> [TASK GOAL]: Omit every picture and write out the rest of the records exactly.

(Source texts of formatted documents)
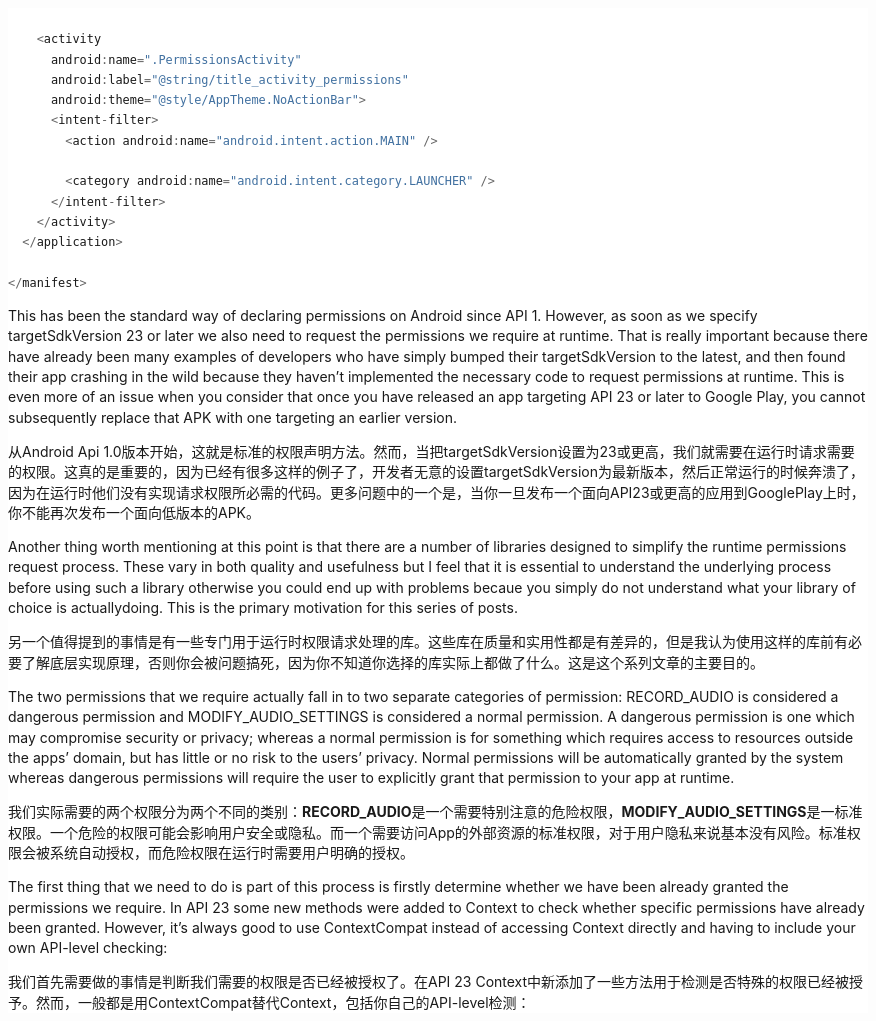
 ```java

    <activity
      android:name=".PermissionsActivity"
      android:label="@string/title_activity_permissions"
      android:theme="@style/AppTheme.NoActionBar">
      <intent-filter>
        <action android:name="android.intent.action.MAIN" />

        <category android:name="android.intent.category.LAUNCHER" />
      </intent-filter>
    </activity>
  </application>

</manifest>
```

This has been the standard way of declaring permissions on Android since API 1. However, as soon as we specify targetSdkVersion 23 or later we also need to request the permissions we require at runtime. That is really important because there have already been many examples of developers who have simply bumped their targetSdkVersion to the latest, and then found their app crashing in the wild because they haven’t implemented the necessary code to request permissions at runtime. This is even more of an issue when you consider that once you have released an app targeting API 23 or later to Google Play, you cannot subsequently replace that APK with one targeting an earlier version.

从Android Api 1.0版本开始，这就是标准的权限声明方法。然而，当把targetSdkVersion设置为23或更高，我们就需要在运行时请求需要的权限。这真的是重要的，因为已经有很多这样的例子了，开发者无意的设置targetSdkVersion为最新版本，然后正常运行的时候奔溃了，因为在运行时他们没有实现请求权限所必需的代码。更多问题中的一个是，当你一旦发布一个面向API23或更高的应用到GooglePlay上时，你不能再次发布一个面向低版本的APK。

Another thing worth mentioning at this point is that there are a number of libraries designed to simplify the runtime permissions request process. These vary in both quality and usefulness but I feel that it is essential to understand the underlying process before using such a library otherwise you could end up with problems becaue you simply do not understand what your library of choice is actuallydoing. This is the primary motivation for this series of posts.

另一个值得提到的事情是有一些专门用于运行时权限请求处理的库。这些库在质量和实用性都是有差异的，但是我认为使用这样的库前有必要了解底层实现原理，否则你会被问题搞死，因为你不知道你选择的库实际上都做了什么。这是这个系列文章的主要目的。

The two permissions that we require actually fall in to two separate categories of permission: RECORD_AUDIO is considered a dangerous permission and MODIFY_AUDIO_SETTINGS is considered a normal permission. A dangerous permission is one which may compromise security or privacy; whereas a normal permission is for something which requires access to resources outside the apps’ domain, but has little or no risk to the users’ privacy. Normal permissions will be automatically granted by the system whereas dangerous permissions will require the user to explicitly grant that permission to your app at runtime.

我们实际需要的两个权限分为两个不同的类别：**RECORD_AUDIO**是一个需要特别注意的危险权限，**MODIFY_AUDIO_SETTINGS**是一标准权限。一个危险的权限可能会影响用户安全或隐私。而一个需要访问App的外部资源的标准权限，对于用户隐私来说基本没有风险。标准权限会被系统自动授权，而危险权限在运行时需要用户明确的授权。

The first thing that we need to do is part of this process is firstly determine whether we have been already granted the permissions we require. In API 23 some new methods were added to Context to check whether specific permissions have already been granted. However, it’s always good to use ContextCompat instead of accessing Context directly and having to include your own API-level checking:

我们首先需要做的事情是判断我们需要的权限是否已经被授权了。在API 23 Context中新添加了一些方法用于检测是否特殊的权限已经被授予。然而，一般都是用ContextCompat替代Context，包括你自己的API-level检测：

> [SOLUTION TO THIS EXERCISE]:
 ```java

    <activity
      android:name=".PermissionsActivity"
      android:label="@string/title_activity_permissions"
      android:theme="@style/AppTheme.NoActionBar">
      <intent-filter>
        <action android:name="android.intent.action.MAIN" />

        <category android:name="android.intent.category.LAUNCHER" />
      </intent-filter>
    </activity>
  </application>

</manifest>
```

This has been the standard way of declaring permissions on Android since API 1. However, as soon as we specify targetSdkVersion 23 or later we also need to request the permissions we require at runtime. That is really important because there have already been many examples of developers who have simply bumped their targetSdkVersion to the latest, and then found their app crashing in the wild because they haven’t implemented the necessary code to request permissions at runtime. This is even more of an issue when you consider that once you have released an app targeting API 23 or later to Google Play, you cannot subsequently replace that APK with one targeting an earlier version.

从Android Api 1.0版本开始，这就是标准的权限声明方法。然而，当把targetSdkVersion设置为23或更高，我们就需要在运行时请求需要的权限。这真的是重要的，因为已经有很多这样的例子了，开发者无意的设置targetSdkVersion为最新版本，然后正常运行的时候奔溃了，因为在运行时他们没有实现请求权限所必需的代码。更多问题中的一个是，当你一旦发布一个面向API23或更高的应用到GooglePlay上时，你不能再次发布一个面向低版本的APK。

Another thing worth mentioning at this point is that there are a number of libraries designed to simplify the runtime permissions request process. These vary in both quality and usefulness but I feel that it is essential to understand the underlying process before using such a library otherwise you could end up with problems becaue you simply do not understand what your library of choice is actuallydoing. This is the primary motivation for this series of posts.

另一个值得提到的事情是有一些专门用于运行时权限请求处理的库。这些库在质量和实用性都是有差异的，但是我认为使用这样的库前有必要了解底层实现原理，否则你会被问题搞死，因为你不知道你选择的库实际上都做了什么。这是这个系列文章的主要目的。

The two permissions that we require actually fall in to two separate categories of permission: RECORD_AUDIO is considered a dangerous permission and MODIFY_AUDIO_SETTINGS is considered a normal permission. A dangerous permission is one which may compromise security or privacy; whereas a normal permission is for something which requires access to resources outside the apps’ domain, but has little or no risk to the users’ privacy. Normal permissions will be automatically granted by the system whereas dangerous permissions will require the user to explicitly grant that permission to your app at runtime.

我们实际需要的两个权限分为两个不同的类别：**RECORD_AUDIO**是一个需要特别注意的危险权限，**MODIFY_AUDIO_SETTINGS**是一标准权限。一个危险的权限可能会影响用户安全或隐私。而一个需要访问App的外部资源的标准权限，对于用户隐私来说基本没有风险。标准权限会被系统自动授权，而危险权限在运行时需要用户明确的授权。

The first thing that we need to do is part of this process is firstly determine whether we have been already granted the permissions we require. In API 23 some new methods were added to Context to check whether specific permissions have already been granted. However, it’s always good to use ContextCompat instead of accessing Context directly and having to include your own API-level checking:

我们首先需要做的事情是判断我们需要的权限是否已经被授权了。在API 23 Context中新添加了一些方法用于检测是否特殊的权限已经被授予。然而，一般都是用ContextCompat替代Context，包括你自己的API-level检测：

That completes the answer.